Abstract
Access to high-dimensional data has made the use of machine learning in causal inference more common in recent years. The double/debiased machine learning (DML) estimator for the treatment effect is designed to obtain a valid inference when nuisance functions in the treatment and outcome equations, are estimated using machine learning methods. However, when some covariates in the treatment equation do not appear in the outcome equation, the inclusion of such covariates in the propensity score estimation will result in the increasing bias and variance of the DML estimator. To solve this issue, we introduce an outcome-adaptive DML estimator, which incorporates the outcome-adaptive lasso for the variable selection in the propensity score estimation. We evaluate the performance of the proposed method using Monte Carlo simulation. The results indicate that our proposed method in many cases outperforms other methods.

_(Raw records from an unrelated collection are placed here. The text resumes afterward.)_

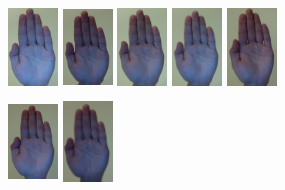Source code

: \documentclass[12pt]{article}
\begin{document}
\noindent\begin{figure}[H]
\centering
\includegraphics[width=50px, height=90px]{../data/positives/img0000.jpg}
\includegraphics[width=50px, height=90px]{../data/positives/img0001.jpg}
\includegraphics[width=50px, height=90px]{../data/positives/img0002.jpg}
\includegraphics[width=50px, height=90px]{../data/positives/img0003.jpg}
\includegraphics[width=50px, height=90px]{../data/positives/img0004.jpg} \\
\includegraphics[width=50px, height=90px]{../data/positives/img0005.jpg}
\includegraphics[width=50px, height=90px]{../data/positives/img0006.jpg}

\end{figure}
\end{document}

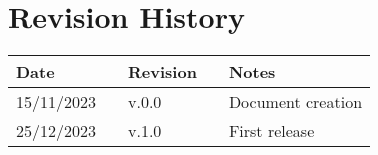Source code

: \chapter*{Revision History}

\begin{table}[h]
    \centering
    \begin{tabular}{l p{2.5cm} l p{2.5cm} l}
        \hline
        \textbf{Date} &  & \textbf{Revision} &  & \textbf{Notes}    \\ \hline
        15/11/2023    &  & v.0.0             &  & Document creation \\
        25/12/2023    &  & v.1.0             &  & First release      \\ \hline
    \end{tabular}
\end{table}

\newpage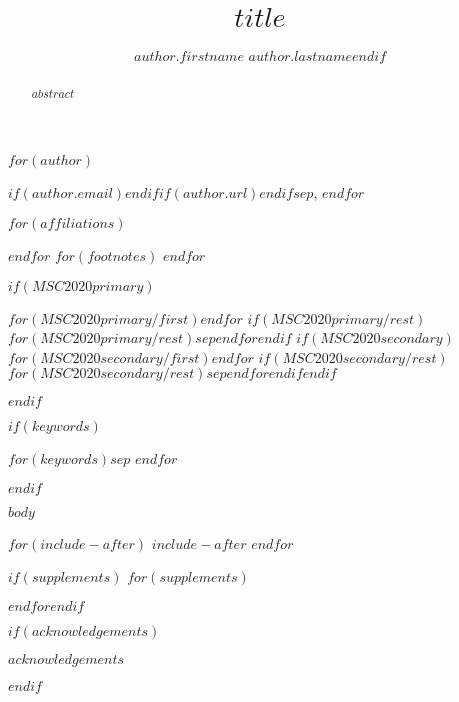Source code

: \documentclass[ba]{imsart}
\numberwithin{equation}{section}
\theoremstyle{plain}
\begin{document}
\begin{frontmatter}

\title{$title$}
\begin{aug}
$for(author)$
\author{$author.firstname$ $author.lastname$$endif$}$if(author.email)$$endif$$if(author.url)$$endif$$sep$, $endfor$

$for(affiliations)$
\address[$it.ref$]{$it.name$,$it.address$}
$endfor$
$for(footnotes)$
$endfor$
\end{aug}

\begin{abstract}
$abstract$
\end{abstract}
$if(MSC2020primary)$ \begin{keyword}[class=MSC]
$for(MSC2020primary/first)$$endfor$
$if(MSC2020primary/rest)$$for(MSC2020primary/rest)$$sep $$endfor$$endif$
$if(MSC2020secondary)$$for(MSC2020secondary/first)$$endfor$
$if(MSC2020secondary/rest)$$for(MSC2020secondary/rest)$$sep $$endfor$$endif$$endif$\end{keyword}$endif$

$if(keywords)$ \begin{keyword} $for(keywords)$$sep$ $endfor$\end{keyword}$endif$
\end{frontmatter}

$body$

$for(include-after)$
$include-after$
$endfor$

$if(supplements)$
$for(supplements)$
\begin{supplement}
\end{supplement}
$endfor$$endif$

$if(acknowledgements)$
\begin{acks}[Acknowledgments]
$acknowledgements$
\end{acks}
$endif$



\end{document}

MATHEMATICS SUBJECT CLASSIFICATION:
Acknowledgments
The authors thank an anonymous referee and participants of the Kansai Econometric Society Meetings at Hitotsubashi University for their helpful comments and discussion.
Disclosure statement
The first author of this article received an honorarium from the Daiichi-Sankyo donation program (https://www.daiichisankyo.co.jp/corporate/ds-shougakukifu/#secI, accessed March 6, 2021).
Notes
1 In general, when confounders are omitted from the outcome equation, a regression coefficient on the treatment suffers from bias because the error term and treatment variable are correlated. If there is a covariate included in the treatment equation but not in the outcome equation, it can be used as an instrumental variable since it is correlated with the regressor (namely, the treatment variable) but not correlated with the error term in the regression model.